Overview

Amazon ECS is a scalable, high-performance container orchestration service that supports Docker containers. With the Datadog Agent, you can monitor ECS containers and tasks on every EC2 instance in your cluster.

If you want to monitor ECS on Fargate, see Amazon ECS on AWS Fargate.

Setup

To monitor your ECS containers and tasks, deploy the Datadog Agent as a container once on each EC2 instance in your ECS cluster. You can do this by creating a task definition for the Datadog Agent container and deploying it as a daemon service. Each Datadog Agent container then monitors the other containers on its respective EC2 instance.

The following instructions assume that you have configured an EC2 cluster. See the Amazon ECS documentation for creating a cluster.

  1. Create and add an ECS task definition
  2. Schedule the Datadog Agent as a daemon service
  3. (Optional) Set up additional Datadog Agent features

Note: Datadog’s Autodiscovery can be used in conjunction with ECS and Docker to automatically discover and monitor running tasks in your environment.

Create an ECS task definition

This ECS task definition launches the Datadog Agent container with the necessary configurations. When you need to modify the Agent configuration, update this task definition and redeploy the daemon service. You can configure this task definition by using the AWS Management Console, or with the AWS CLI.

The following sample is a minimal configuration for core infrastructure monitoring. However, additional Task Definition samples with various features enabled are provided in the Setup additional Agent features section if you want to use those instead.

Create and manage the task definition file

  1. For Linux containers, download datadog-agent-ecs.json.

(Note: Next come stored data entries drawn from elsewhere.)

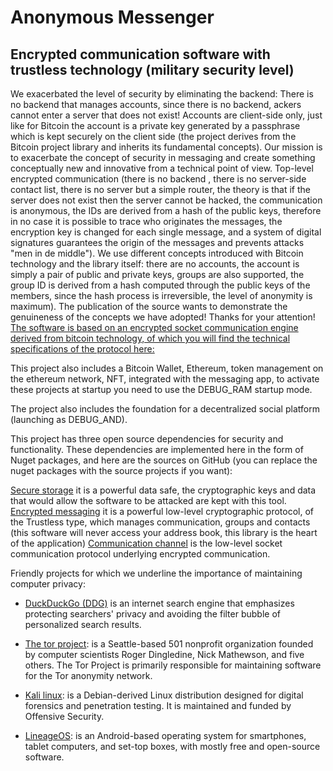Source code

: # Anonymous Messenger
## Encrypted communication software with trustless technology (military security level)
We exacerbated the level of security by eliminating the backend: There is no backend that manages accounts, since there is no backend, ackers cannot enter a server that does not exist! Accounts are client-side only, just like for Bitcoin the account is a private key generated by a passphrase which is kept securely on the client side (the project derives from the Bitcoin project library and inherits its fundamental concepts).
Our mission is to exacerbate the concept of security in messaging and create something conceptually new and innovative from a technical point of view. Top-level encrypted communication (there is no backend , there is no server-side contact list, there is no server but a simple router, the theory is that if the server does not exist then the server cannot be hacked, the communication is anonymous, the IDs are derived from a hash of the public keys, therefore in no case it is possible to trace who originates the messages, the encryption key is changed for each single message, and a system of digital signatures guarantees the origin of the messages and prevents attacks "men in de middle"). We use different concepts introduced with Bitcoin technology and the library itself: there are no accounts, the account is simply a pair of public and private keys, groups are also supported, the group ID is derived from a hash computed through the public keys of the members, since the hash process is irreversible, the level of anonymity is maximum). The publication of the source wants to demonstrate the genuineness of the concepts we have adopted! Thanks for your attention!
[The software is based on an encrypted socket communication engine derived from bitcoin technology, of which you will find the technical specifications of the protocol here:](https://www.fuget.org/packages/SecureStorage/)

This project also includes a Bitcoin Wallet, Ethereum, token management on the ethereum network, NFT, integrated with the messaging app, to activate these projects at startup you need to use the DEBUG_RAM startup mode.

The project also includes the foundation for a decentralized social platform (launching as DEBUG_AND).

This project has three open source dependencies for security and functionality. These dependencies are implemented here in the form of Nuget packages, and here are the sources on GitHub (you can replace the nuget packages with the source projects if you want):

[Secure storage](https://github.com/Andrea-Bruno/SecureStorage) it is a powerful data safe, the cryptographic keys and data that would allow the software to be attacked are kept with this tool.
[Encrypted messaging](https://github.com/Andrea-Bruno/EncryptedMessaging) it is a powerful low-level cryptographic protocol, of the Trustless type, which manages communication, groups and contacts (this software will never access your address book, this library is the heart of the application)
[Communication channel](https://github.com/Andrea-Bruno/EncryptedMessaging/tree/master/CommunicationChannel) is the low-level socket communication protocol underlying encrypted communication.

Friendly projects for which we underline the importance of maintaining computer privacy:

* [DuckDuckGo (DDG)](https://duckduckgo.com/) is an internet search engine that emphasizes protecting searchers' privacy and avoiding the filter bubble of personalized search results.

* [The tor project](https://www.torproject.org/): is a Seattle-based 501 nonprofit organization founded by computer scientists Roger Dingledine, Nick Mathewson, and five others. The Tor Project is primarily responsible for maintaining software for the Tor anonymity network. 

* [Kali linux](https://www.kali.org/): is a Debian-derived Linux distribution designed for digital forensics and penetration testing. It is maintained and funded by Offensive Security.

* [LineageOS](https://lineageos.org/): is an Android-based operating system for smartphones, tablet computers, and set-top boxes, with mostly free and open-source software.

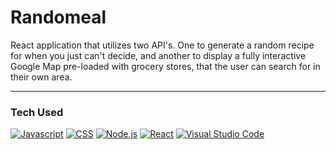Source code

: # Randomeal

React application that utilizes two API's. One to generate a random recipe for when you just can't decide, and another to display a fully interactive Google Map pre-loaded with grocery stores, that the user can search for in their own area.

<hr>

### Tech Used

[![Javascript][Javascript]][Javascript-url]
[![CSS][CSS]][CSS-url]
[![Node.js][Node]][Node-url]
[![React][React]][React-url]
[![Visual Studio Code][VS]][VS-url]

<!-- MARKDOWN LINKS & IMAGES -->
<!-- https://www.markdownguide.org/basic-syntax/#reference-style-links -->
[CSS]: https://img.shields.io/badge/CSS-blue?logo=css3
[CSS-url]: https://developer.mozilla.org/en-US/docs/Web/CSS
[VS]:https://img.shields.io/badge/-VisualStudio-black?logo=visualstudiocode
[Vs-url]: https://code.visualstudio.com/
[Node]: https://img.shields.io/badge/-Node.js-black?logo=nodedotjs
[Node-url]: https://nodejs.org/en/
[React]: https://img.shields.io/badge/-React-black?logo=react
[React-url]: https://reactjs.org/
[Javascript]: https://img.shields.io/badge/Javascript-yellow?logo=javascript
[Javascript-url]: https://developer.mozilla.org/en-US/docs/Web/JavaScript
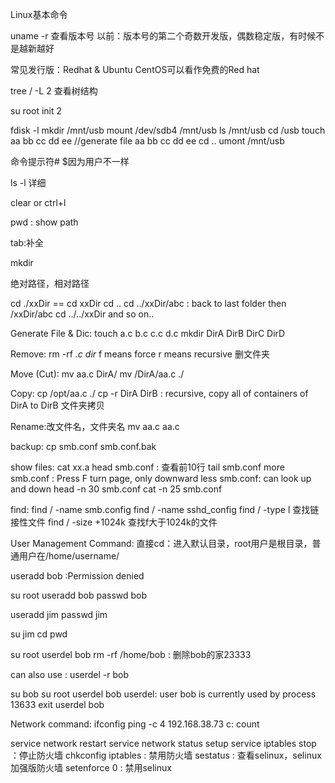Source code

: Linux基本命令

uname -r 查看版本号
以前：版本号的第二个奇数开发版，偶数稳定版，有时候不是越新越好

常见发行版：Redhat & Ubuntu
CentOS可以看作免费的Red hat


tree / -L 2 查看树结构

su root
init 2

fdisk -l
mkdir /mnt/usb
mount /dev/sdb4 /mnt/usb
ls /mnt/usb
cd /usb
touch aa bb cc dd ee //generate file aa bb cc dd ee
cd ..
umont /mnt/usb 

命令提示符# $因为用户不一样

ls -l 详细


clear or ctrl+l

pwd : show path

tab:补全

mkdir

绝对路径，相对路径

cd ./xxDir == cd xxDir
cd ..
cd ../xxDir/abc : back to last folder then /xxDir/abc
cd ../../xxDir
and so on..

Generate File & Dic:
touch a.c b.c c.c d.c
mkdir DirA DirB DirC DirD


Remove:
rm -rf *.c dir*
f means force
r means recursive 删文件夹

Move (Cut):
mv aa.c DirA/
mv /DirA/aa.c ./

Copy:
cp /opt/aa.c ./
cp -r DirA DirB : recursive, copy all of containers of DirA to DirB 文件夹拷贝

Rename:改文件名，文件夹名
mv aa.c aa.c

backup:
cp smb.conf smb.conf.bak

show files:
cat xx.a
head smb.conf : 查看前10行
tail smb.conf
more smb.conf : Press F turn page, only downward
less smb.conf: can look up and down
head -n 30 smb.conf
cat -n 25 smb.conf

find:
find / -name smb.config
find / -name sshd_config
find / -type l  查找链接性文件
find / -size +1024k 查找f大于1024k的文件

User Management Command:
直接cd：进入默认目录，root用户是根目录，普通用户在/home/username/

useradd bob :Permission denied

su root
useradd bob
passwd bob

useradd jim
passwd jim

su jim
cd
pwd

su root
userdel bob
rm -rf /home/bob : 删除bob的家23333

can also use : userdel -r bob 

su bob
su root
userdel bob
userdel: user bob is currently used by process 13633
exit
userdel bob

Network command:
ifconfig
ping -c 4 192.168.38.73
c: count

service network restart
service network status
setup
service iptables stop ：停止防火墙
chkconfig iptables : 禁用防火墙
sestatus : 查看selinux，selinux加强版防火墙
setenforce 0 : 禁用selinux
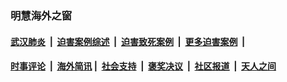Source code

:
### 明慧海外之窗

####  [武汉肺炎](indexes/365.md?t=02122000) &nbsp;|&nbsp;  [迫害案例综述](indexes/328.md?t=02122000) &nbsp;|&nbsp; [迫害致死案例](indexes/277.md?t=02122000)  &nbsp;|&nbsp; [更多迫害案例](indexes/81.md?t=02122000)  &nbsp;|&nbsp; 
####  [时事评论](indexes/19.md?t=02122000) &nbsp;|&nbsp; [海外简讯](indexes/245.md?t=02122000)&nbsp;|&nbsp;  [社会支持](indexes/140.md?t=02122000) &nbsp;|&nbsp; [褒奖决议](indexes/282.md?t=02122000) &nbsp;|&nbsp; [社区报道](indexes/91.md?t=02122000)  &nbsp;|&nbsp; [天人之间](indexes/78.md?t=02122000) 


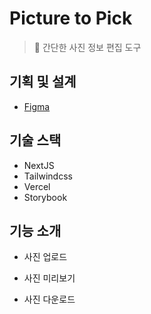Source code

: # Picture to Pick

> 🧰 간단한 사진 정보 편집 도구

## 기획 및 설계

- [Figma](https://www.figma.com/design/QlDkIEF8FeymyA2glKumfo/Pic2pick?node-id=0-1&t=J668u7Fyf7UOsHsT-1)

## 기술 스택

- NextJS
- Tailwindcss
- Vercel
- Storybook

## 기능 소개

- 사진 업로드

- 사진 미리보기

- 사진 다운로드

    These files provide minimal configuration for core infrastructure monitoring. For more sample task definition files with various features enabled, see the Set up additional Agent features section on this page.
  2. Edit your base task definition file

    • Set the DD_API_KEY environment variable by replacing <YOUR_DATADOG_API_KEY> with the Datadog API key for your account. Alternatively, you can also supply the ARN of a secret stored in AWS Secrets Manager.

    • Set the DD_SITE environment variable to your Datadog site. Your site is:

      If DD_SITE is not set, it defaults to the US1 site, datadoghq.com.
    • Optionally, add a DD_TAGS environment variable to specify any additional tags.

  3. (Optional) To deploy on an ECS Anywhere cluster, add the following line to your ECS task definition:

    "requiresCompatibilities": ["EXTERNAL"]
    
  4. (Optional) To add an Agent health check, add the following line to your ECS task definition:

    "healthCheck": {
      "retries": 3,
      "command": ["CMD-SHELL","agent health"],
      "timeout": 5,
      "interval": 30,
      "startPeriod": 15
    }
    

Register the task definition

After you have created your task definition file, execute the following command to register the file in AWS.

aws ecs register-task-definition --cli-input-json file://<path to datadog-agent-ecs.json>

After you have your task definition file, use the AWS Console to register the file.

  1. Log in to your AWS Console and navigate to the Elastic Container Service section.
  2. Select Task Definitions in the navigation pane. On the Create new task definition menu, select Create new task definition with JSON.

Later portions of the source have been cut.